Ia ikut mendorong lahirnya Unit Kegiatan Mahasiswa (UKM) Simpul Makahasiswa Antikorupsi (SiMAK) Unimus, yang digawangi oleh Nurzahri, Dili Munanzar, Irwansyah, Muhajir Juli,Muhajir Jeumpa,Boihaqi Kersena, Junaidi, Suhendri, Mutia Dewi, Ida Afrida, Nani Handayani, Putri Maulida, dll.
Mukhlis juga dekat dengan aktivis pers kampus LPM Suara Almuslim. Bahkan salah satu ruang di Kantor GaSAK dipinjamkan sebagai markas anak-anak Suara Almuslim. Organisasi tersebut kemudian hari digawangi oleh Jarjani Sulaiman, Murni M. Nasir, Eka Rinika, Suhaina, Fajri, Evi, Aklima, dll.
Mukhlis juga ikut mendirikan Sekolah Rakyat Anti Korupsi (SeRAK) Bireuen, bersama Junaidi Abdullah, dan Sudarman Alkatiri.
Sejak beberapa tahun lalu, Mukhlis Munir menderita penyakit gangguan ginjal kronis, yang membuat ia harus cuci darah setiap minggu.

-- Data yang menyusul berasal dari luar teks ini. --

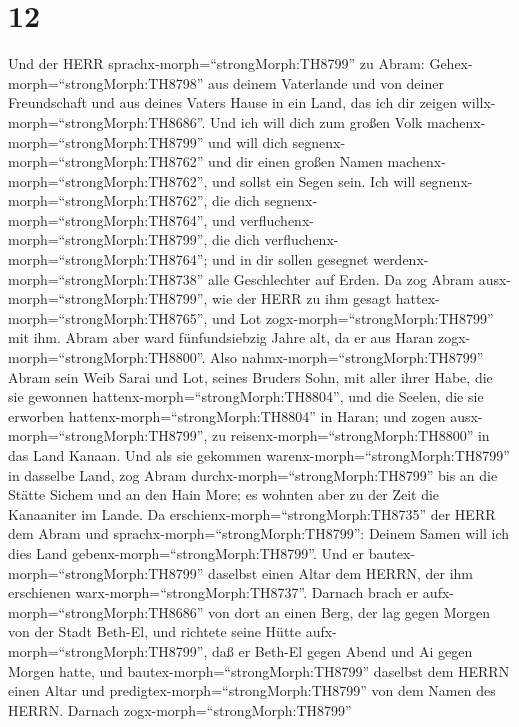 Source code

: \hypertarget{section-11}{%
\section{12}\label{section-11}}

 Und der HERR sprachx-morph=``strongMorph:TH8799'' zu Abram:
Gehex-morph=``strongMorph:TH8798'' aus deinem Vaterlande und von deiner
Freundschaft und aus deines Vaters Hause in ein Land, das ich dir zeigen
willx-morph=``strongMorph:TH8686''.  Und ich will dich zum
großen Volk machenx-morph=``strongMorph:TH8799'' und will dich
segnenx-morph=``strongMorph:TH8762'' und dir einen großen Namen
machenx-morph=``strongMorph:TH8762'', und sollst ein Segen sein.
 Ich will segnenx-morph=``strongMorph:TH8762'', die dich
segnenx-morph=``strongMorph:TH8764'', und
verfluchenx-morph=``strongMorph:TH8799'', die dich
verfluchenx-morph=``strongMorph:TH8764''; und in dir sollen gesegnet
werdenx-morph=``strongMorph:TH8738'' alle Geschlechter auf Erden.
 Da zog Abram ausx-morph=``strongMorph:TH8799'', wie der
HERR zu ihm gesagt hattex-morph=``strongMorph:TH8765'', und Lot
zogx-morph=``strongMorph:TH8799'' mit ihm. Abram aber ward
fünfundsiebzig Jahre alt, da er aus Haran
zogx-morph=``strongMorph:TH8800''.  Also
nahmx-morph=``strongMorph:TH8799'' Abram sein Weib Sarai und Lot, seines
Bruders Sohn, mit aller ihrer Habe, die sie gewonnen
hattenx-morph=``strongMorph:TH8804'', und die Seelen, die sie erworben
hattenx-morph=``strongMorph:TH8804'' in Haran; und zogen
ausx-morph=``strongMorph:TH8799'', zu
reisenx-morph=``strongMorph:TH8800'' in das Land Kanaan. Und als sie
gekommen warenx-morph=``strongMorph:TH8799'' in dasselbe Land,
 zog Abram durchx-morph=``strongMorph:TH8799'' bis an die
Stätte Sichem und an den Hain More; es wohnten aber zu der Zeit die
Kanaaniter im Lande.  Da
erschienx-morph=``strongMorph:TH8735'' der HERR dem Abram und
sprachx-morph=``strongMorph:TH8799'': Deinem Samen will ich dies Land
gebenx-morph=``strongMorph:TH8799''. Und er
bautex-morph=``strongMorph:TH8799'' daselbst einen Altar dem HERRN, der
ihm erschienen warx-morph=``strongMorph:TH8737''.  Darnach
brach er aufx-morph=``strongMorph:TH8686'' von dort an einen Berg, der
lag gegen Morgen von der Stadt Beth-El, und richtete seine Hütte
aufx-morph=``strongMorph:TH8799'', daß er Beth-El gegen Abend und Ai
gegen Morgen hatte, und bautex-morph=``strongMorph:TH8799'' daselbst dem
HERRN einen Altar und predigtex-morph=``strongMorph:TH8799'' von dem
Namen des HERRN.  Darnach zogx-morph=``strongMorph:TH8799''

Meninggalnya sang aktivis yang beberapa tahun ke belakang bekerja sebagai pendamping desa, meninggalkan rasa duka mendalam di kalangan penggiat antikorupsi di Serambi Mekkah. Teman-temannya di aliansi Aceh Damai Tanpa Korupsi (ADTK) mengucapkan belasungkawa.
Pria berkulit kuning langsat tersebut meninggalkan seorang istri, dan dua anak.